We have to deal with race and religious politics. I truly hope people don’t fall for the rhetoric on social media… judge us based on our performance.

Is Pakatan Harapan lagging behind Perikatan Nasional (PN) in the narrative war?

Mandeep: On the social media front, I think yes. We are fighting against disinformation, misinformation, and the dissemination of fake news.

Are they (PN leaders) talking about the economy? Are they talking about policies? No, they are playing the race and religious cards. It’s a different narrative and we need to counter those narratives.

It is a challenge, but it is doable. We have experience in governing the country, we have learnt some lessons.

RTM and Bernama belong to the government but there’s only so much they can do. This new era is all about social media … not only in Malaysia, but all over the world. It’s easier to be the opposition and flood social media with all kinds of stuff.

Whatever we need to do, we need to do it faster and better. But I’m confident we will be able to overcome it ahead of the state elections.

How does your family feel about your participation in politics?

Mandeep: I come from a rather traditional family. Upon graduating (with a degree in industrial management) from Universiti Industri Selangor (now known as Universiti Selangor), I worked as an assistant manager in a bank in Jalan Ampang, Kuala Lumpur.

I then got involved in activism. During my early days, my parents and family were afraid for my future. But over the years, my dad Karpall Singh, and mum Gurmeet Kaur (both 65 this year), and my three siblings, understood what I was doing.
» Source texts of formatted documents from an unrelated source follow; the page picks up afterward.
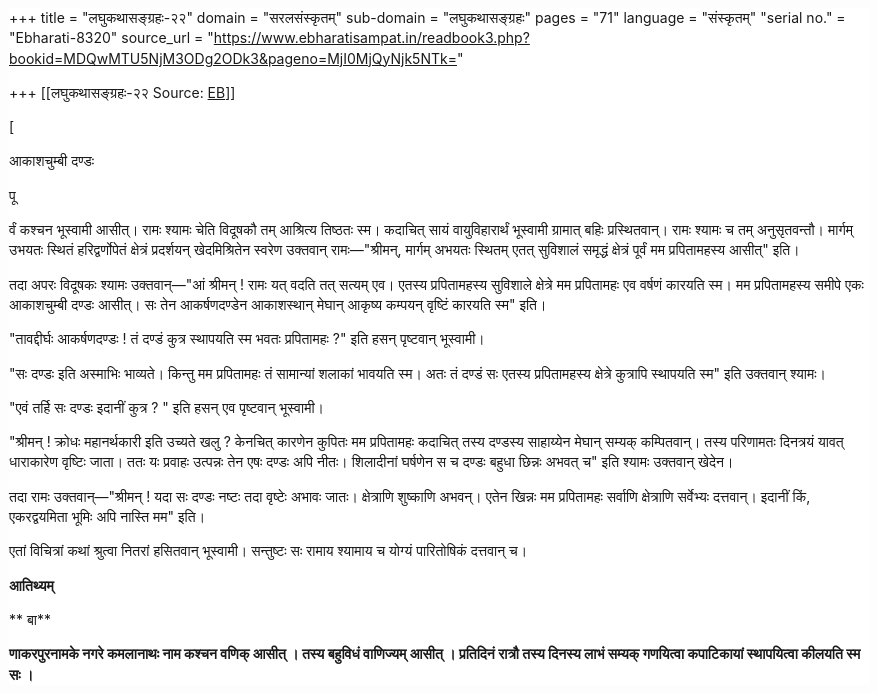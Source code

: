+++
title = "लघुकथासङ्ग्रहः-२२"
domain = "सरलसंस्कृतम्"
sub-domain = "लघुकथासङ्ग्रहः"
pages = "71"
language = "संस्कृतम्"
"serial no." = "Ebharati-8320"
source_url = "https://www.ebharatisampat.in/readbook3.php?bookid=MDQwMTU5NjM3ODg2ODk3&pageno=MjI0MjQyNjk5NTk="

+++
[[लघुकथासङ्ग्रहः-२२	Source: [EB](https://www.ebharatisampat.in/readbook3.php?bookid=MDQwMTU5NjM3ODg2ODk3&pageno=MjI0MjQyNjk5NTk=)]]

\[



आकाशचुम्बी दण्डः

 पू

र्वं कश्चन भूस्वामी आसीत्। रामः श्यामः चेति विदूषकौ तम् आश्रित्य तिष्ठतः स्म। कदाचित् सायं वायुविहारार्थं भूस्वामी ग्रामात् बहिः प्रस्थितवान्। रामः श्यामः च तम् अनुसृतवन्तौ। मार्गम् उभयतः स्थितं हरिद्वर्णोपेतं क्षेत्रं प्रदर्शयन् खेदमिश्रितेन स्वरेण उक्तवान् रामः—"श्रीमन्, मार्गम् अभयतः स्थितम् एतत् सुविशालं समृद्धं क्षेत्रं पूर्वं मम प्रपितामहस्य आसीत्" इति।

 तदा अपरः विदूषकः श्यामः उक्तवान्—"आं श्रीमन् ! रामः यत् वदति तत् सत्यम् एव। एतस्य प्रपितामहस्य सुविशाले क्षेत्रे मम प्रपितामहः एव वर्षणं कारयति स्म। मम प्रपितामहस्य समीपे एकः आकाशचुम्बी दण्डः आसीत्। सः तेन आकर्षणदण्डेन आकाशस्थान् मेघान् आकृष्य कम्पयन् वृष्टिं कारयति स्म" इति।

 "तावद्दीर्घः आकर्षणदण्डः ! तं दण्डं कुत्र स्थापयति स्म भवतः प्रपितामहः ?" इति हसन् पृष्टवान् भूस्वामी।

 "सः दण्डः इति अस्माभिः भाव्यते। किन्तु मम प्रपितामहः तं सामान्यां शलाकां भावयति स्म। अतः तं दण्डं सः एतस्य प्रपितामहस्य क्षेत्रे कुत्रापि स्थापयति स्म" इति उक्तवान् श्यामः।

 "एवं तर्हि सः दण्डः इदानीं कुत्र ? " इति हसन् एव पृष्टवान् भूस्वामी।

 "श्रीमन् ! क्रोधः महानर्थकारी इति उच्यते खलु ? केनचित् कारणेन कुपितः मम प्रपितामहः कदाचित् तस्य दण्डस्य साहाय्येन मेघान् सम्यक् कम्पितवान्। तस्य परिणामतः दिनत्रयं यावत् धाराकारेण वृष्टिः जाता। ततः यः प्रवाहः उत्पन्नः तेन एषः दण्डः अपि नीतः। शिलादीनां घर्षणेन स च दण्डः बहुधा छिन्नः अभवत् च" इति श्यामः उक्तवान् खेदेन।

 तदा रामः उक्तवान्—"श्रीमन् ! यदा सः दण्डः नष्टः तदा वृष्टेः अभावः जातः। क्षेत्राणि शुष्काणि अभवन्। एतेन खिन्नः मम प्रपितामहः सर्वाणि क्षेत्राणि सर्वेभ्यः दत्तवान्। इदानीं किं, एकरद्वयमिता भूमिः अपि नास्ति मम" इति।

 एतां विचित्रां कथां श्रुत्वा नितरां हसितवान् भूस्वामी। सन्तुष्टः सः रामाय श्यामाय च योग्यं पारितोषिकं दत्तवान् च।

**आतिथ्यम्**

** बा**

**णाकरपुरनामके नगरे कमलानाथः नाम कश्चन वणिक् आसीत् । तस्य बहुविधं वाणिज्यम् आसीत् । प्रतिदिनं रात्रौ तस्य दिनस्य लाभं सम्यक् गणयित्वा कपाटिकायां स्थापयित्वा कीलयति स्म सः ।**


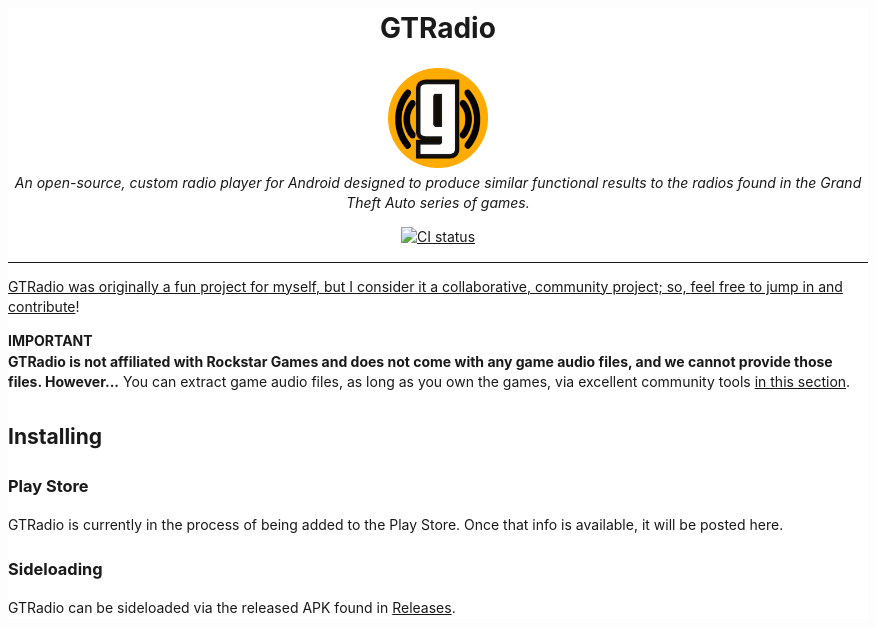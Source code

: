 <h1 align="center">GTRadio</h1>
<p align="center">
  <img src="common/src/main/res/drawable-nodpi/logo_small_round.png" width="100" alt="GTRadio Logo" background/> 
  <br>
  <i>An open-source, custom radio player for Android designed to produce similar functional results to the radios found in the Grand Theft Auto series of games.</i>
  <br>
</p>
<p align="center">
  <a href="https://github.com/hellcat707hp/GTRadio/actions/workflows/android-build.yml">
    <img src="https://github.com/hellcat707hp/GTRadio/actions/workflows/android-build.yml/badge.svg" alt="CI status" />
</p>
<hr>

GTRadio was originally a fun project for myself, but I consider it a collaborative, community project; so, [feel free to jump in and contribute](https://github.com/hellcat707hp/GTRadio/blob/master/CONTRIBUTING.md)!

**IMPORTANT**<br>
**GTRadio is not affiliated with Rockstar Games and does not come with any game audio files, and we cannot provide those files. However...**
You can extract game audio files, as long as you own the games, via excellent community tools [in this section](#useful-audio-extraction-tools).

## Installing
### Play Store
GTRadio is currently in the process of being added to the Play Store. Once that info is available, it will be posted here.

### Sideloading
GTRadio can be sideloaded via the released APK found in [Releases](https://github.com/hellcat707hp/GTRadio/releases).

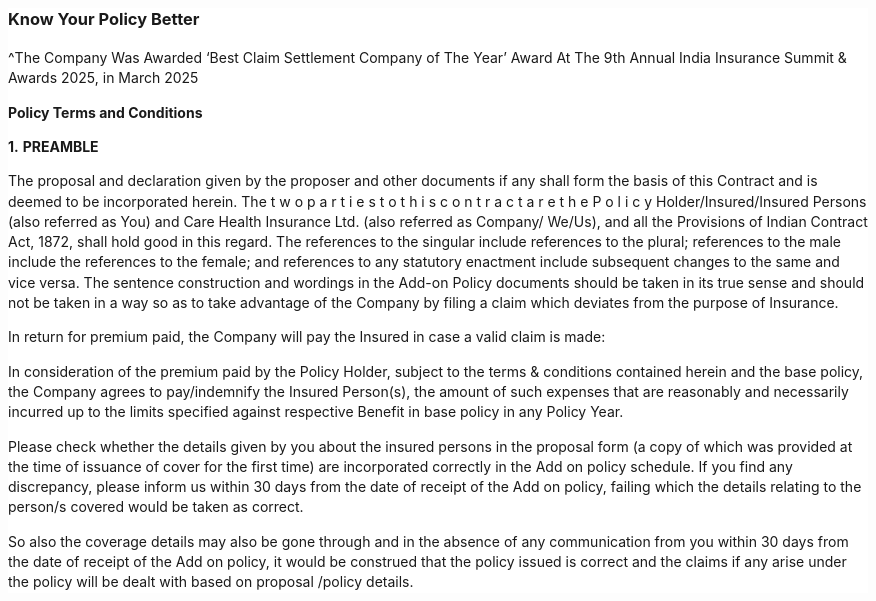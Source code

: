 ### **Know Your Policy Better**

^The Company Was Awarded ‘Best Claim Settlement Company of The Year’ Award At The 9th Annual India Insurance Summit & Awards 2025, in March 2025


**Policy Terms and Conditions**


**1.** **PREAMBLE**


The proposal and declaration given by the proposer and
other documents if any shall form the basis of this
Contract and is deemed to be incorporated herein. The
t w o p a r t i e s t o t h i s c o n t r a c t a r e t h e P o l i c y
Holder/Insured/Insured Persons (also referred as You)
and Care Health Insurance Ltd. (also referred as
Company/ We/Us), and all the Provisions of Indian
Contract Act, 1872, shall hold good in this regard. The
references to the singular include references to the
plural; references to the male include the references to
the female; and references to any statutory enactment
include subsequent changes to the same and vice versa.
The sentence construction and wordings in the Add-on
Policy documents should be taken in its true sense and
should not be taken in a way so as to take advantage of the
Company by filing a claim which deviates from the
purpose of Insurance.


In return for premium paid, the Company will pay the
Insured in case a valid claim is made:


In consideration of the premium paid by the Policy
Holder, subject to the terms & conditions contained herein and the
base policy, the Company agrees to pay/indemnify the Insured
Person(s), the amount of such expenses that are reasonably and
necessarily incurred up to the limits specified against respective
Benefit in base policy in any Policy Year.


Please check whether the details given by you about the insured
persons in the proposal form (a copy of which was provided at the
time of issuance of cover for the first time) are incorporated
correctly in the Add on policy schedule. If you find any
discrepancy, please inform us within 30 days from the date of
receipt of the Add on policy, failing which the details relating to the
person/s covered would be taken as correct.


So also the coverage details may also be gone through and in the
absence of any communication from you within 30 days from the
date of receipt of the Add on policy, it would be construed that the
policy issued is correct and the claims if any arise under the policy
will be dealt with based on proposal /policy details.
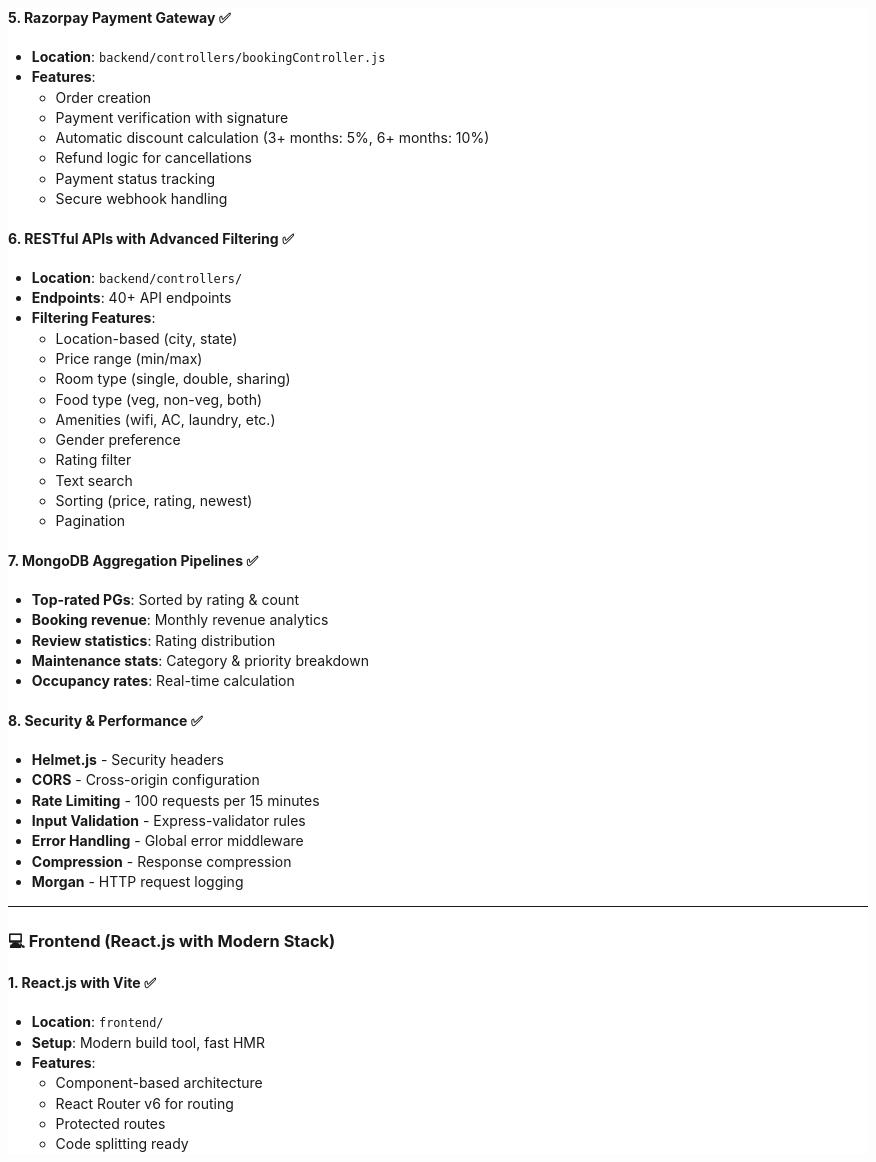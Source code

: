 #### 5. **Razorpay Payment Gateway** ✅
- **Location**: `backend/controllers/bookingController.js`
- **Features**:
  - Order creation
  - Payment verification with signature
  - Automatic discount calculation (3+ months: 5%, 6+ months: 10%)
  - Refund logic for cancellations
  - Payment status tracking
  - Secure webhook handling

#### 6. **RESTful APIs with Advanced Filtering** ✅
- **Location**: `backend/controllers/`
- **Endpoints**: 40+ API endpoints
- **Filtering Features**:
  - Location-based (city, state)
  - Price range (min/max)
  - Room type (single, double, sharing)
  - Food type (veg, non-veg, both)
  - Amenities (wifi, AC, laundry, etc.)
  - Gender preference
  - Rating filter
  - Text search
  - Sorting (price, rating, newest)
  - Pagination

#### 7. **MongoDB Aggregation Pipelines** ✅
- **Top-rated PGs**: Sorted by rating & count
- **Booking revenue**: Monthly revenue analytics
- **Review statistics**: Rating distribution
- **Maintenance stats**: Category & priority breakdown
- **Occupancy rates**: Real-time calculation

#### 8. **Security & Performance** ✅
- **Helmet.js** - Security headers
- **CORS** - Cross-origin configuration
- **Rate Limiting** - 100 requests per 15 minutes
- **Input Validation** - Express-validator rules
- **Error Handling** - Global error middleware
- **Compression** - Response compression
- **Morgan** - HTTP request logging

---

### 💻 Frontend (React.js with Modern Stack)

#### 1. **React.js with Vite** ✅
- **Location**: `frontend/`
- **Setup**: Modern build tool, fast HMR
- **Features**:
  - Component-based architecture
  - React Router v6 for routing
  - Protected routes
  - Code splitting ready

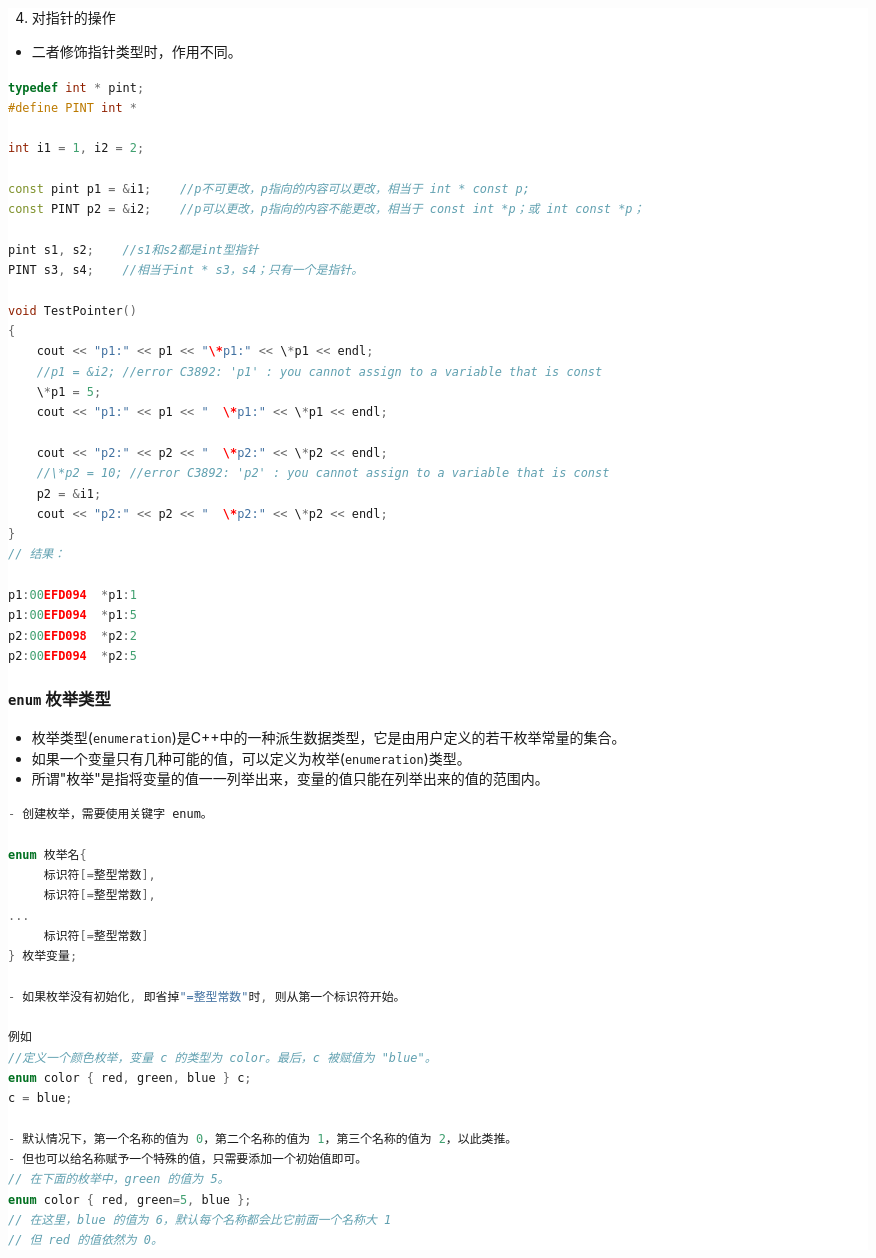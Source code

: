 4. 对指针的操作
- 二者修饰指针类型时，作用不同。

```C++
typedef int * pint;
#define PINT int *

int i1 = 1, i2 = 2;

const pint p1 = &i1;    //p不可更改，p指向的内容可以更改，相当于 int * const p;
const PINT p2 = &i2;    //p可以更改，p指向的内容不能更改，相当于 const int *p；或 int const *p；

pint s1, s2;    //s1和s2都是int型指针
PINT s3, s4;    //相当于int * s3，s4；只有一个是指针。

void TestPointer()
{
    cout << "p1:" << p1 << "\*p1:" << \*p1 << endl;
    //p1 = &i2; //error C3892: 'p1' : you cannot assign to a variable that is const
    \*p1 = 5;
    cout << "p1:" << p1 << "  \*p1:" << \*p1 << endl;

    cout << "p2:" << p2 << "  \*p2:" << \*p2 << endl;
    //\*p2 = 10; //error C3892: 'p2' : you cannot assign to a variable that is const
    p2 = &i1;
    cout << "p2:" << p2 << "  \*p2:" << \*p2 << endl;
}
// 结果：

p1:00EFD094  *p1:1
p1:00EFD094  *p1:5
p2:00EFD098  *p2:2
p2:00EFD094  *p2:5
```

### `enum` 枚举类型
- 枚举类型(`enumeration`)是C++中的一种派生数据类型，它是由用户定义的若干枚举常量的集合。
- 如果一个变量只有几种可能的值，可以定义为枚举(`enumeration`)类型。
- 所谓"枚举"是指将变量的值一一列举出来，变量的值只能在列举出来的值的范围内。

```C++
- 创建枚举，需要使用关键字 enum。

enum 枚举名{
     标识符[=整型常数],
     标识符[=整型常数],
...
     标识符[=整型常数]
} 枚举变量;

- 如果枚举没有初始化, 即省掉"=整型常数"时, 则从第一个标识符开始。

例如
//定义一个颜色枚举，变量 c 的类型为 color。最后，c 被赋值为 "blue"。
enum color { red, green, blue } c;
c = blue;

- 默认情况下，第一个名称的值为 0，第二个名称的值为 1，第三个名称的值为 2，以此类推。
- 但也可以给名称赋予一个特殊的值，只需要添加一个初始值即可。
// 在下面的枚举中，green 的值为 5。
enum color { red, green=5, blue };
// 在这里，blue 的值为 6，默认每个名称都会比它前面一个名称大 1
// 但 red 的值依然为 0。


```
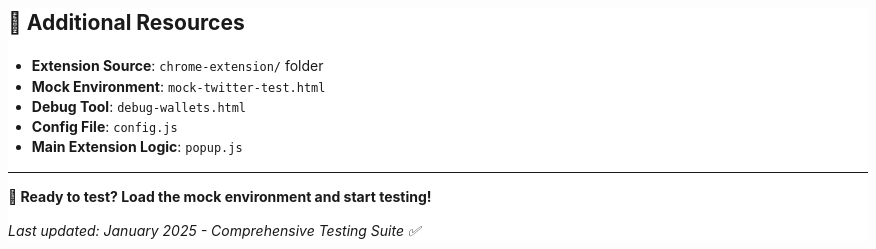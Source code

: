 ## 🔗 Additional Resources

- **Extension Source**: `chrome-extension/` folder
- **Mock Environment**: `mock-twitter-test.html`
- **Debug Tool**: `debug-wallets.html`
- **Config File**: `config.js`
- **Main Extension Logic**: `popup.js`

---

**🎯 Ready to test? Load the mock environment and start testing!**

*Last updated: January 2025 - Comprehensive Testing Suite ✅* 
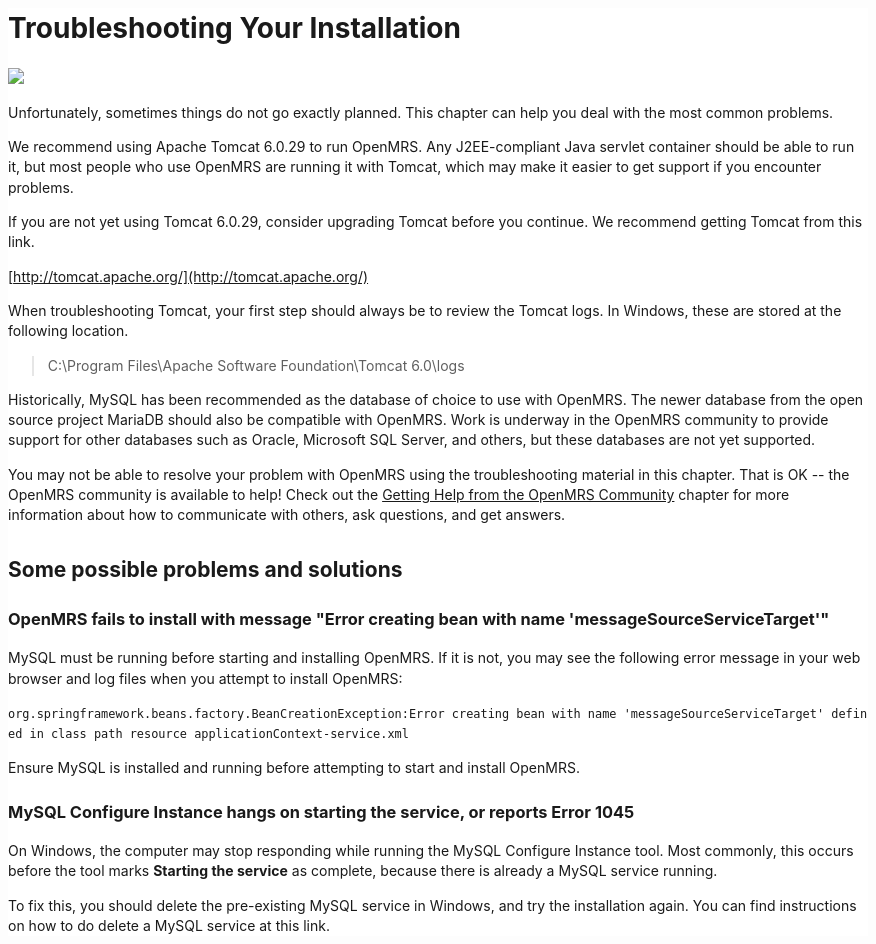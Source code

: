 # Troubleshooting Your Installation

![](http://write.flossmanuals.net/openmrs/troubleshooting/static/troubleshooting.png)

Unfortunately, sometimes things do not go exactly planned. This chapter can help you deal with the most common problems.

We recommend using Apache Tomcat 6.0.29 to run OpenMRS. Any J2EE-compliant Java servlet container should be able to run it, but most people who use OpenMRS are running it with Tomcat, which may make it easier to get support if you encounter problems.

If you are not yet using Tomcat 6.0.29, consider upgrading Tomcat before you continue. We recommend getting Tomcat from this link.

[http://tomcat.apache.org/](http://tomcat.apache.org/)

When troubleshooting Tomcat, your first step should always be to review the Tomcat logs. In Windows, these are stored at the following location.

> C:\Program Files\Apache Software Foundation\Tomcat 6.0\logs

Historically, MySQL has been recommended as the database of choice to use with OpenMRS. The newer database from the open source project MariaDB should also be compatible with OpenMRS. Work is underway in the OpenMRS community to provide support for other databases such as Oracle, Microsoft SQL Server, and others, but these databases are not yet supported.

You may not be able to resolve your problem with OpenMRS using the troubleshooting material in this chapter. That is OK -- the OpenMRS community is available to help! Check out the [Getting Help from the OpenMRS Community](/getting-help-from-the-openmrs-community.md) chapter for more information about how to communicate with others, ask questions, and get answers.

## Some possible problems and solutions

### OpenMRS fails to install with message "Error creating bean with name 'messageSourceServiceTarget'"

MySQL must be running before starting and installing OpenMRS. If it is not, you may see the following error message in your web browser and log files when you attempt to install OpenMRS:

```
org.springframework.beans.factory.BeanCreationException:Error creating bean with name 'messageSourceServiceTarget' defined in class path resource applicationContext-service.xml
```

Ensure MySQL is installed and running before attempting to start and install OpenMRS. 

### MySQL Configure Instance hangs on starting the service, or reports Error 1045

On Windows, the computer may stop responding while running the MySQL Configure Instance tool. Most commonly, this occurs before the tool marks **Starting the service** as complete, because there is already a MySQL service running. 

To fix this, you should delete the pre-existing MySQL service in Windows, and try the installation again. You can find instructions on how to do delete a MySQL service at this link.
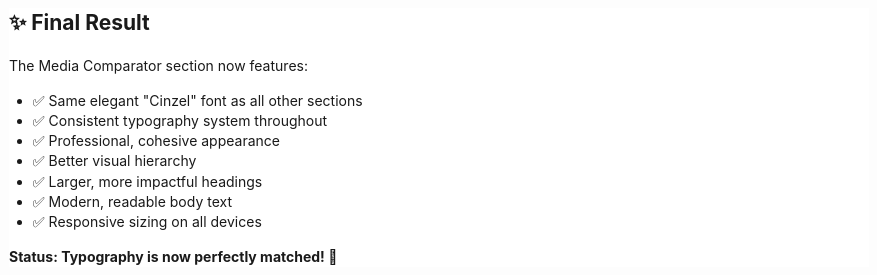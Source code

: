 ## ✨ Final Result

The Media Comparator section now features:
- ✅ Same elegant "Cinzel" font as all other sections
- ✅ Consistent typography system throughout
- ✅ Professional, cohesive appearance
- ✅ Better visual hierarchy
- ✅ Larger, more impactful headings
- ✅ Modern, readable body text
- ✅ Responsive sizing on all devices

**Status: Typography is now perfectly matched! 🎉**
There were a lot of tears shed then, but today, that fear has turned to pride. When I was hauled up by the police, it wasn’t because I had committed a crime, but because I had dared to simply speak the truth.

In fact, it’s funny that we’re meeting today, as Facebook memories just reminded me that exactly eight years ago, I had spent a night in the lock-up for the very first time, for the ‘Kita Lawan’ rally. I was there, arrested, handcuffed, and later put in the lock-up garb, along with Adam Adli Abdul Halim and Teo Kok Seong.

Teo, Mandeep and Adam Adli in a picture taken on March 7, 2015. They were remanded for their involvement in the rally held in Kuala Lumpur.

Today, Adam is the deputy Youth and Sports Minister.

My family has been strong, and I thank them for their love and continued support.